BAB II LANDASAN TEORI

advertisement
BAB II
LANDASAN TEORI
A. Pendapatan Bagi Hasil Musyarakah
1. Pengertian Musyarakah
Menurut Dewan Syariah Nasional MUI dan PSAK No. 106, yang
dikutip oleh Sri Nurhayati Wasilah (2008 : 134) dalam bukunya ”
Akuntansi Syariah di Indonesia mendefinisikan Musyarakah adalah :
Akad kerja sama antara dua pihak atau lebih untuk suatu usaha
tertentu,dimana masing-masing pihak memberikan kontribusi dana
dengan ketentuan bahwa keuntungan dibagi berdasarkan kesepakatan
sedangkan kerugian berdasarkan kontibusi dana.

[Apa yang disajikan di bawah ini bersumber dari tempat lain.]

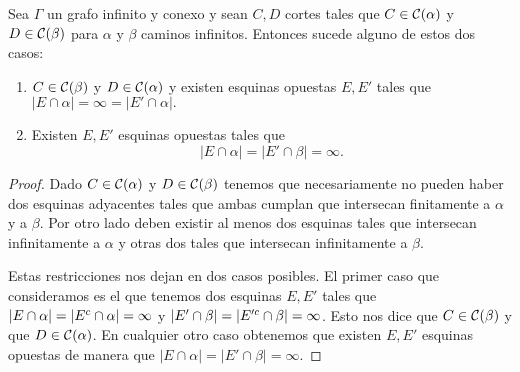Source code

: \documentclass[tesis.tex]{subfiles}
\begin{document}
\begin{lema}\label{lema_esquinas_caminos}
	
	Sea $\Gamma$ un grafo infinito y conexo y sean $C,D$ cortes tales que $C \in {\cal C}(\alpha)$ y $D \in {\cal C}(\beta)$ para $\alpha$ y $\beta$ caminos infinitos.
	Entonces sucede alguno de estos dos casos:
	\begin{enumerate}
		\item $C \in {\cal C}(\beta)$ y $D \in {\cal C}(\alpha)$ y existen esquinas opuestas $E, E'$ tales que $|E \cap \alpha| = \infty = |E' \cap \alpha|.$
		
		\item Existen $E, E'$ esquinas opuestas tales que
		\[
		|E \cap \alpha| = |E' \cap \beta | = \infty. 
		\]
		
	\end{enumerate}
\end{lema}
\begin{proof}
	Dado $C \in {\cal C}(\alpha)$ y $D \in {\cal C}(\beta)$ tenemos que necesariamente no pueden haber dos esquinas adyacentes tales que ambas cumplan que intersecan finitamente a $\alpha$ y a $\beta$.
	Por otro lado deben existir al menos dos esquinas tales que intersecan infinitamente a $\alpha$ y otras dos tales que intersecan infinitamente a $\beta$. 
	
	Estas restricciones nos dejan en dos casos posibles.
	El primer caso que consideramos es el que tenemos dos esquinas $E, E'$ tales que $|E \cap \alpha| = |E^{c} \cap \alpha| = \infty$ y $|E' \cap \beta| = |E'^{c} \cap \beta|=\infty$.
	Esto nos dice que $C \in {\cal C}(\beta)$ y que $D \in {\cal C}(\alpha)$.
	En cualquier otro caso obtenemos que existen $E,E'$ esquinas opuestas de manera que $|E \cap \alpha| = |E' \cap \beta | = \infty$.
	
\end{proof}
\end{document}
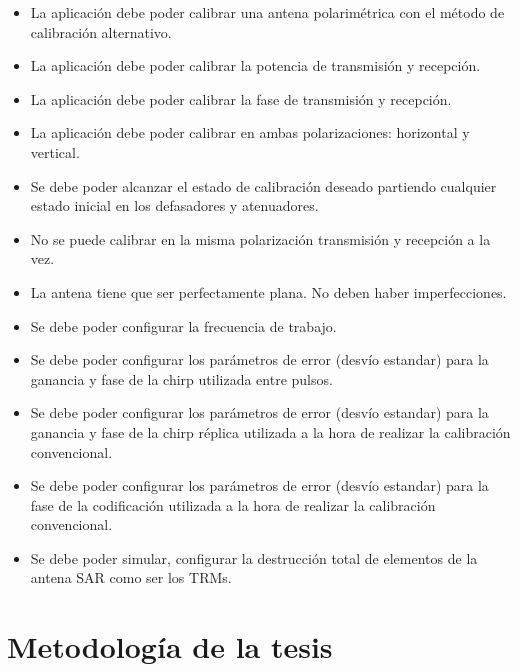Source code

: \documentclass[a4paper,10pt]{article}
\begin{document}
\begin{itemize}
    \item La aplicación debe poder calibrar una antena polarimétrica con el
método de calibración alternativo.
    
    \item La aplicación debe poder calibrar la potencia de transmisión y 
recepción.
    
    \item La aplicación debe poder calibrar la fase de transmisión y 
recepción.
    
    \item La aplicación debe poder calibrar en ambas polarizaciones: horizontal
y vertical.
    
    \item Se debe poder alcanzar el estado de calibración deseado partiendo 
cualquier estado inicial en los defasadores y atenuadores.
    
    \item No se puede calibrar en la misma polarización transmisión y recepción 
a la vez.
    
    \item La antena tiene que ser perfectamente plana. No deben haber 
imperfecciones.
           
    \item Se debe poder configurar la frecuencia de trabajo.

    \item Se debe poder configurar los parámetros de error (desvío estandar) 
para la ganancia y fase de la chirp utilizada entre pulsos.

    \item Se debe poder configurar los parámetros de error (desvío estandar) 
para la ganancia y fase de la chirp réplica utilizada a la hora de realizar la 
calibración convencional.
    
    \item Se debe poder configurar los parámetros de error (desvío estandar) 
para la fase de la codificación utilizada a la hora de realizar la calibración
convencional.

    \item Se debe poder simular, configurar la destrucción total de elementos de
la antena SAR como ser los TRMs.
\end{itemize}


\section{Metodología de la tesis}
\end{document}
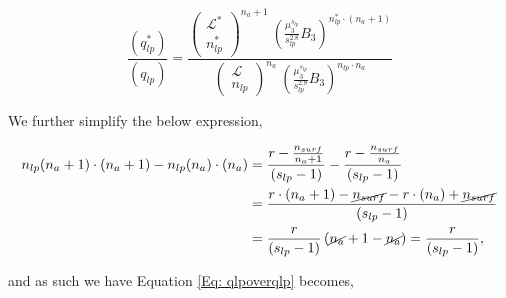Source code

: \documentclass[12pt,letterpaper]{article}
\newcommand{\leng}{\mathcal{L}}
\newcommand{\lr}[1]{\left( #1 \right)}
\begin{document}
\begin{equation}
\frac{
    \lr{
        q_{lp}^{*}
    }
}{
    \lr{
        q_{lp}
    }
}
=
\frac{
        \lr{
        \begin{array}{c}
             \leng^{*}\\
             n_{lp}^{*}
        \end{array}
        }^{n_a+1}   
        ~
        \lr{
                    \frac{
                        \mu_3^{
                            s_{lp}
                        }
                    }{
                        s_{lp}^{2.8}
                    }
                    B_3
                }
                ^{
                    n_{lp}^{*}\cdot (n_a+1)
                }
}{
        \lr{
        \begin{array}{c}
             \leng\\
             n_{lp} 
        \end{array}
        }^{n_a}   
        ~
        \lr{
                    \frac{
                        \mu_3^{
                            s_{lp}
                        }
                    }{
                        s_{lp}^{2.8}
                    }
                    B_3
                }
                ^{
                    n_{lp}\cdot n_a            
        }
}
\label{Eq: qlpoverqlp}
\end{equation}

We further simplify the below expression,


\begin{align}
n_{lp}(n_a+1)
\cdot
(n_a+1)
-
n_{lp}(n_a)
\cdot
(n_a)
&=
\frac{
    r
    -
    \frac{
            n_{surf}
        }{
            n_a+1
    }
}{
    (s_{lp}-1)
}
-
\frac{
    r
    -
    \frac{
        n_{surf}
    }{
        n_a
    }
}{
    (s_{lp}-1)
}\nonumber\\
&=
\frac{
    r\cdot (n_a+1)
    -
    \cancel{
        n_{surf}
    }
    -
    r\cdot (n_a)
    +
    \cancel{
        n_{surf}
    }
}{
    (s_{lp}-1)
} \\
&=
\frac{
    r
}{
    (s_{lp}-1)
}
\lr{
    \cancel{
        n_a
    }
    +
    1
    -
    \cancel{
        n_a
    }
}
=
\frac{
    r
}{
    (s_{lp}-1)
},\nonumber
\end{align}



and as such we have Equation \ref{Eq: qlpoverqlp} becomes,
\end{document}
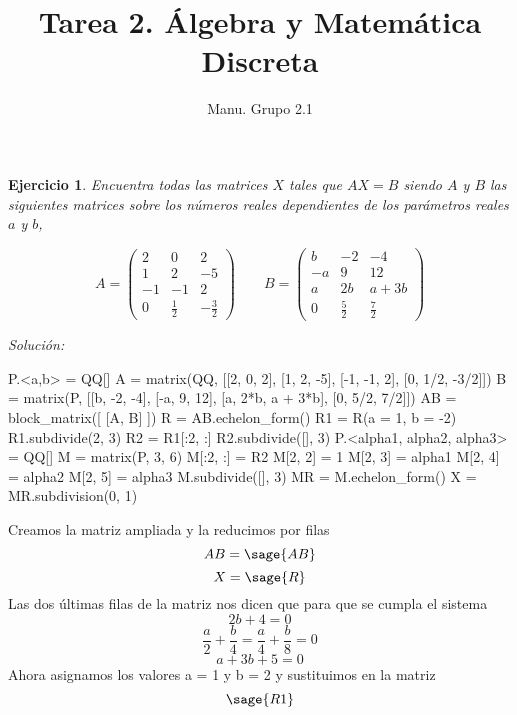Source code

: \documentclass{amsart}
\title{Tarea 2. Álgebra y Matemática Discreta}
\author{Manu. Grupo 2.1}
\newtheorem{ejer}{Ejercicio}
\begin{document}
\maketitle

\begin{ejer}
Encuentra todas las matrices $X$ tales que $AX = B$ siendo $A$ y $B$ las
siguientes matrices sobre los números reales dependientes de los parámetros
reales $a$ y $b$, 

\[
A = \left(\begin{array}{rrr}
2 & 0 & 2 \\
1 & 2 & -5 \\
-1 & -1 & 2 \\
0 & \frac{1}{2} & -\frac{3}{2}
\end{array}\right) \qquad
B = \left(\begin{array}{rrr}
b  & -2 & -4 \\
-a & 9 & 12 \\
a  & 2b & a+3b \\
0 & \frac{5}{2} & \frac{7}{2}
\end{array}\right)
\]
\end{ejer}
{\it Solución: }

\begin{sageblock}
P.<a,b> = QQ[]
A = matrix(QQ, [[2, 0, 2], [1, 2, -5], [-1, -1, 2], [0, 1/2, -3/2]])
B = matrix(P, [[b, -2, -4], [-a, 9, 12], [a, 2*b, a + 3*b], [0, 5/2, 7/2]])
AB = block_matrix([ [A, B] ])
R = AB.echelon_form()
R1 = R(a = 1, b = -2)
R1.subdivide(2, 3)
R2 = R1[:2, :]
R2.subdivide([], 3)
P.<alpha1, alpha2, alpha3> = QQ[]
M = matrix(P, 3, 6)
M[:2, :] = R2
M[2, 2] = 1
M[2, 3] = alpha1
M[2, 4] = alpha2
M[2, 5] = alpha3
M.subdivide([], 3)
MR = M.echelon_form()
X = MR.subdivision(0, 1)
\end{sageblock}

Creamos la matriz ampliada y la reducimos por filas
$$ AB = \sage{AB} $$
$$ X = \sage{R} $$
Las dos últimas filas de la matriz nos dicen que para que se cumpla el sistema
$$ 2b + 4 = 0 $$
$$ \frac{a}{2} + \frac{b}{4} = \frac{a}{4} + \frac{b}{8} = 0 $$
$$ a + 3b + 5 = 0 $$
Ahora asignamos los valores a = 1 y b = 2 y sustituimos en la matriz
$$ \sage{R1} $$
\end{document}
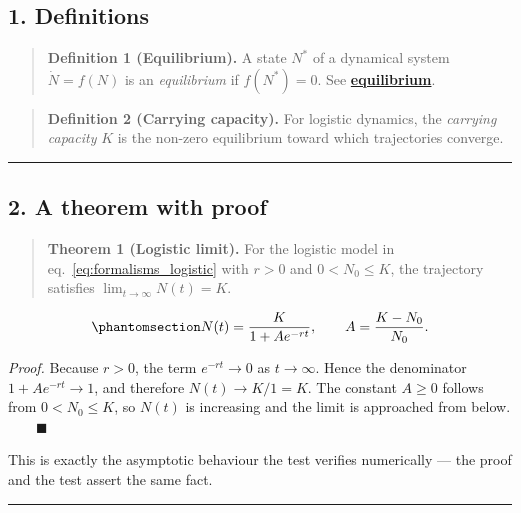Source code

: \documentclass[
]{article}
\theoremstyle{plain}
\theoremstyle{definition}
\begin{document}
\subsection{1. Definitions}\label{definitions}

\begin{quote}
\textbf{Definition 1 (Equilibrium).} A state \(N^{*}\) of a dynamical
system \(\dot N = f(N)\) is an \emph{equilibrium} if \(f(N^{*}) = 0\).
See \hyperref[gl:equilibrium]{\textbf{equilibrium}}.
\end{quote}

\begin{quote}
\textbf{Definition 2 (Carrying capacity).} For logistic dynamics, the
\emph{carrying capacity} \(K\) is the non-zero equilibrium toward which
trajectories converge.
\end{quote}

\begin{center}\rule{0.5\linewidth}{0.5pt}\end{center}

\subsection{2. A theorem with proof}\label{a-theorem-with-proof}

\begin{quote}
\textbf{Theorem 1 (Logistic limit).} For the logistic model in
eq.~\ref{eq:formalisms_logistic} with \(r > 0\) and \(0 < N_0 \le K\),
the trajectory satisfies \(\lim_{t \to \infty} N(t) = K\).
\end{quote}

\begin{equation}\protect\phantomsection\label{eq:formalisms_logistic}{ N(t) = \frac{K}{1 + A e^{-rt}}, \qquad A = \frac{K - N_0}{N_0} . }\end{equation}

\emph{Proof.} Because \(r > 0\), the term \(e^{-rt} \to 0\) as
\(t \to \infty\). Hence the denominator \(1 + A e^{-rt} \to 1\), and
therefore \(N(t) \to K/1 = K\). The constant \(A \ge 0\) follows from
\(0 < N_0 \le K\), so \(N(t)\) is increasing and the limit is approached
from below. \(\qquad\blacksquare\)

This is exactly the asymptotic behaviour the test
verifies numerically --- the proof and the test assert the same fact.

\begin{center}\rule{0.5\linewidth}{0.5pt}\end{center}
\end{document}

Dari pengertian di atas dapat disimpulkan bahwa Musyarakah
merupakan akad kerja sama diantara para pemilik modal yang
mencampurkan modal mereka dengan tujuan mencari keuntungan,
dalam musyarakah para mitra sama-sama menyediakan modal untuk
membiayai suatu usaha tertentu dan bekerja bersama mengelola usaha
tersebut. Modal yang harus digunakan dalam rangka mencapai tujuan
yang telah ditetapkan bersama sehingga tidak boleh digunakan
kepentingan pribadi atau dipinjamkan pada pihak lain tanpa seizin
mitra lainnya.
8
9
Menurut Kasmir (2003 : 183) pengertian musyarakah sebagai
berikut:
Musyarakah merupakan akad kerjasama antara dua pihak atau lebih
untuk melakukan usaha tertentu. Masing-masing pihak memberikan
dana atau amal dengan kesepakatan bahwa keuntungan atau resiko
akan ditanggung bersama sesuai dengan kesepakatan.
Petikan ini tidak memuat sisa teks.